YOUR TASK — In the listing that follows, how many lines contain the string "label"? Provide only the number.

= Beginning of Section =

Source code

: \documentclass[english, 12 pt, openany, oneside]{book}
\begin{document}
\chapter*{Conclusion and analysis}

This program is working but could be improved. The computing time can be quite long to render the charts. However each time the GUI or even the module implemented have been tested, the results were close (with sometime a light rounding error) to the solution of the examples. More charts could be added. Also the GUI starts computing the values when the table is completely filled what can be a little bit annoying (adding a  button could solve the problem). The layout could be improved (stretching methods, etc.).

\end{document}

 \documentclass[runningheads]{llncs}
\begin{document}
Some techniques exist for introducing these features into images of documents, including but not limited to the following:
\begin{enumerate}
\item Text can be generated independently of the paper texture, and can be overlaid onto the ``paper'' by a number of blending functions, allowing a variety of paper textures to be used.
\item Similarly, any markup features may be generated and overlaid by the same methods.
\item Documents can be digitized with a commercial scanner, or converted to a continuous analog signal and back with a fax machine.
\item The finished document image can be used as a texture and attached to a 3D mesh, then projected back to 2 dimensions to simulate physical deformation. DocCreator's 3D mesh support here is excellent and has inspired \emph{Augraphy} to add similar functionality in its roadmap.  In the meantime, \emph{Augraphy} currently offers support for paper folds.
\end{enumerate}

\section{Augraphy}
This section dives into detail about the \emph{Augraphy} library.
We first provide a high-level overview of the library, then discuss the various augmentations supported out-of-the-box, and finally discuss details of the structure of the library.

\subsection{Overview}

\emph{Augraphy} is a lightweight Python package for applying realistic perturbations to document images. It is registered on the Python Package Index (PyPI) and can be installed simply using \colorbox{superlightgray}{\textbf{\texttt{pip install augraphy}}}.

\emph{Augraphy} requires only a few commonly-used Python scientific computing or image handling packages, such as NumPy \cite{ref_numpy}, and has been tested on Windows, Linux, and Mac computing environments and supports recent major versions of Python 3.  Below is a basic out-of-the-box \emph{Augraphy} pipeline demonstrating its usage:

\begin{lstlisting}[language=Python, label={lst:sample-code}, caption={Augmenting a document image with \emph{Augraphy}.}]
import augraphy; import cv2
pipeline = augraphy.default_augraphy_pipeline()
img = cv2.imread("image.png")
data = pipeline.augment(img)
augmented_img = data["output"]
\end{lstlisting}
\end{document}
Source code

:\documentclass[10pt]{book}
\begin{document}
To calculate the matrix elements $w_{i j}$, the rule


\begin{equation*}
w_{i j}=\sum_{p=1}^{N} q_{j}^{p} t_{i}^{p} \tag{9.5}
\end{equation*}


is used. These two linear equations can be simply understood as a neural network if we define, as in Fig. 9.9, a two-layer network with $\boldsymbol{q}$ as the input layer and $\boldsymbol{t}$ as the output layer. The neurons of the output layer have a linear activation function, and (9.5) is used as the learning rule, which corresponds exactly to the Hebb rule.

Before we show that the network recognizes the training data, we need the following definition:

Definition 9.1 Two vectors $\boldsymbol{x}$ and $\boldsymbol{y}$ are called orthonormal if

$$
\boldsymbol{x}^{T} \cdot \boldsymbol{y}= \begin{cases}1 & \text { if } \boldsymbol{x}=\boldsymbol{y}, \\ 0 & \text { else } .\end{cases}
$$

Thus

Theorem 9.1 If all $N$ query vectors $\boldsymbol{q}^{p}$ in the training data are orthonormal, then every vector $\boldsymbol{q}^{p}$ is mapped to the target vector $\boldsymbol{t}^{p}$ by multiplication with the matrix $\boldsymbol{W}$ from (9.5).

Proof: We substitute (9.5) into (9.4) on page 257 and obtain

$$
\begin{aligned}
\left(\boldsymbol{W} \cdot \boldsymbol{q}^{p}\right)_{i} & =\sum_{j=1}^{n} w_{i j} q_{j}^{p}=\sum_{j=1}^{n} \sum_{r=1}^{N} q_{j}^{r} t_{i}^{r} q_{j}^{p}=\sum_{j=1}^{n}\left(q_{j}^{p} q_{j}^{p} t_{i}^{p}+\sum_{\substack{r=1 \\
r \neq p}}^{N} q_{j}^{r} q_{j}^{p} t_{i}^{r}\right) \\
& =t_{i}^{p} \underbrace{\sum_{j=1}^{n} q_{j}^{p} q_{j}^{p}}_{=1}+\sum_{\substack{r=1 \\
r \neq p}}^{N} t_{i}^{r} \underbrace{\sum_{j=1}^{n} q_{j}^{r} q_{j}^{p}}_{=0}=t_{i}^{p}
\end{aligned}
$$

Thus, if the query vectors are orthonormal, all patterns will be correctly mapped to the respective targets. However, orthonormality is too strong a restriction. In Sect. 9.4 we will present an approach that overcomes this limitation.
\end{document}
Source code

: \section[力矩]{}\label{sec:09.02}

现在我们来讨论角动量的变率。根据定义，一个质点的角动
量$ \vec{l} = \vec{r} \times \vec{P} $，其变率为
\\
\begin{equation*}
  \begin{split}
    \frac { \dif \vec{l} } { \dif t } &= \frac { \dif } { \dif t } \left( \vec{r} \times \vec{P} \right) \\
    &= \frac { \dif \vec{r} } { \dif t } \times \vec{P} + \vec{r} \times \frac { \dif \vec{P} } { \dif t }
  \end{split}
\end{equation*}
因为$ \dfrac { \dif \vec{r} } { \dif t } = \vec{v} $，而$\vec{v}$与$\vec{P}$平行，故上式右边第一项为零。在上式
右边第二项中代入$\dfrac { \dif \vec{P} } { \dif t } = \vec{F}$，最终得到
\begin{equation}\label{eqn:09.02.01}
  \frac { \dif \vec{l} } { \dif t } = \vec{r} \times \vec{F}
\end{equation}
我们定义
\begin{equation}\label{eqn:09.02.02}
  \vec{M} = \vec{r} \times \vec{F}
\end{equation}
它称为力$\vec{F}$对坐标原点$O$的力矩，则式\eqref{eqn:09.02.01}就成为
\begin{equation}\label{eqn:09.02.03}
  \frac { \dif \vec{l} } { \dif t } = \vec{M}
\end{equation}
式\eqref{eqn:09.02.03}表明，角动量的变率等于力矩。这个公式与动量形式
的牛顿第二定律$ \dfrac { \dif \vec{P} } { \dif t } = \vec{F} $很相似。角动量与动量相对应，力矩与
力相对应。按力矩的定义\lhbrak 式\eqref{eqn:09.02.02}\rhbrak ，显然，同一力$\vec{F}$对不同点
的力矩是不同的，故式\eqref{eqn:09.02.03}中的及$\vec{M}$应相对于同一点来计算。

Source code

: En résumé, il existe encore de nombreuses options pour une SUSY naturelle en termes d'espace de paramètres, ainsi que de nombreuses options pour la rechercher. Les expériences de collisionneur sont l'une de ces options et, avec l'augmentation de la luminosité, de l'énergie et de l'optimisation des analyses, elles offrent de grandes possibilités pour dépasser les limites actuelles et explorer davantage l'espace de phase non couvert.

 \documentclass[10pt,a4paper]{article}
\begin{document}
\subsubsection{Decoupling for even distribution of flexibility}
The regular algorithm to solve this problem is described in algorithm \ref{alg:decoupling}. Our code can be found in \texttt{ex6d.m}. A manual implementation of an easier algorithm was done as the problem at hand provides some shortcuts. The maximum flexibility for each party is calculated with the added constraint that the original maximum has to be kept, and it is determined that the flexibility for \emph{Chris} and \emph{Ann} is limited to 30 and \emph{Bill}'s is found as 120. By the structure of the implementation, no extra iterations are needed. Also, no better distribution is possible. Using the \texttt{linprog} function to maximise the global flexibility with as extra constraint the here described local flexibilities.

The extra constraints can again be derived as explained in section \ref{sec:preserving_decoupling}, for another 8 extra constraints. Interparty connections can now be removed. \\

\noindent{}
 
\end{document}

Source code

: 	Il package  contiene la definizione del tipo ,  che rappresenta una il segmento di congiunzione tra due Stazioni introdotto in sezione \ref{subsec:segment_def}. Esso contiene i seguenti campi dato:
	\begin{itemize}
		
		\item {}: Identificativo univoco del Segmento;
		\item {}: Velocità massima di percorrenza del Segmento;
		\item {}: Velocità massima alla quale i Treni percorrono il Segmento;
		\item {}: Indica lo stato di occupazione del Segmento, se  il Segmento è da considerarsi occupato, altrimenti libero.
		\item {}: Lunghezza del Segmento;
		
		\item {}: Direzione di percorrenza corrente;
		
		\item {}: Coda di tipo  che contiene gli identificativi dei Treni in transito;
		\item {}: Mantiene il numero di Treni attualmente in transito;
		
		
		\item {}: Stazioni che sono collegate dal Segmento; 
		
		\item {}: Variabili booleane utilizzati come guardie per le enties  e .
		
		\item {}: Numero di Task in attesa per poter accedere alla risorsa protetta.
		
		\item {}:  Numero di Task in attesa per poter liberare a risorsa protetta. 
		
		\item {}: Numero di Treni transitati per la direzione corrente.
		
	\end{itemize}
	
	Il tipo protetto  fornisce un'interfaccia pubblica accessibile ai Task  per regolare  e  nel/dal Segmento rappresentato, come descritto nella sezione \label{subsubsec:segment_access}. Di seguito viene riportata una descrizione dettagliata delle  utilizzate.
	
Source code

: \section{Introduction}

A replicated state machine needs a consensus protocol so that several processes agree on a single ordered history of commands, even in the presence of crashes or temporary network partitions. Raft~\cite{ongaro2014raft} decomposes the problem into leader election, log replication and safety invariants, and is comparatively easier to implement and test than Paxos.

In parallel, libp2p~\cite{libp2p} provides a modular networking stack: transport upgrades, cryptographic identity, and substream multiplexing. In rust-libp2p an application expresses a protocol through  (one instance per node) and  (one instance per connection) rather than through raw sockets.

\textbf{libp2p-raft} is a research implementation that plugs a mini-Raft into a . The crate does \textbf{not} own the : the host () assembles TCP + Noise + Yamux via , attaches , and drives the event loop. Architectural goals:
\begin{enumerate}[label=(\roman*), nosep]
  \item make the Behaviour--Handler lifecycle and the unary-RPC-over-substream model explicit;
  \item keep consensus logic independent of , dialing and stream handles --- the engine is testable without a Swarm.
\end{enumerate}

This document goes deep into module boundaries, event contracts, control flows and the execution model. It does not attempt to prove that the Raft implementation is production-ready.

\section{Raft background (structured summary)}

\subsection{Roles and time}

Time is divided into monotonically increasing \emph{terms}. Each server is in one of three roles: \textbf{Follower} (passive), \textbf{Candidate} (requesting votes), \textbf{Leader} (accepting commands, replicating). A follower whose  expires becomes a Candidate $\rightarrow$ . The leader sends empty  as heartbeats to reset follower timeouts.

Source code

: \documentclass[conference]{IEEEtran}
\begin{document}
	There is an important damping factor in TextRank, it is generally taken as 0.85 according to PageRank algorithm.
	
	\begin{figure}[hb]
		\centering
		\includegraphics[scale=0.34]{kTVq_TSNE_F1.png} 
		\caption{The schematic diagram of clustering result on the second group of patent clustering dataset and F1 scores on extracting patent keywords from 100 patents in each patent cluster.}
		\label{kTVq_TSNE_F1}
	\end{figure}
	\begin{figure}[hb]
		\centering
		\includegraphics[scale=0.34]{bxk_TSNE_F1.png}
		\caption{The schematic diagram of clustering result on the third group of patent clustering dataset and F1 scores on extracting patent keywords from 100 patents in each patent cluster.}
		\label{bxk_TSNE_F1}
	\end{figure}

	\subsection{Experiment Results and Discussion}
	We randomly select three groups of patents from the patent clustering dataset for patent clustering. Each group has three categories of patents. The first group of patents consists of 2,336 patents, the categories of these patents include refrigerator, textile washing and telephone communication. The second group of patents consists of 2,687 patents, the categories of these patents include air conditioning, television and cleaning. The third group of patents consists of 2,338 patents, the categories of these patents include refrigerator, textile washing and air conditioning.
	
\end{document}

= End of Section =

FINAL ANSWER — 9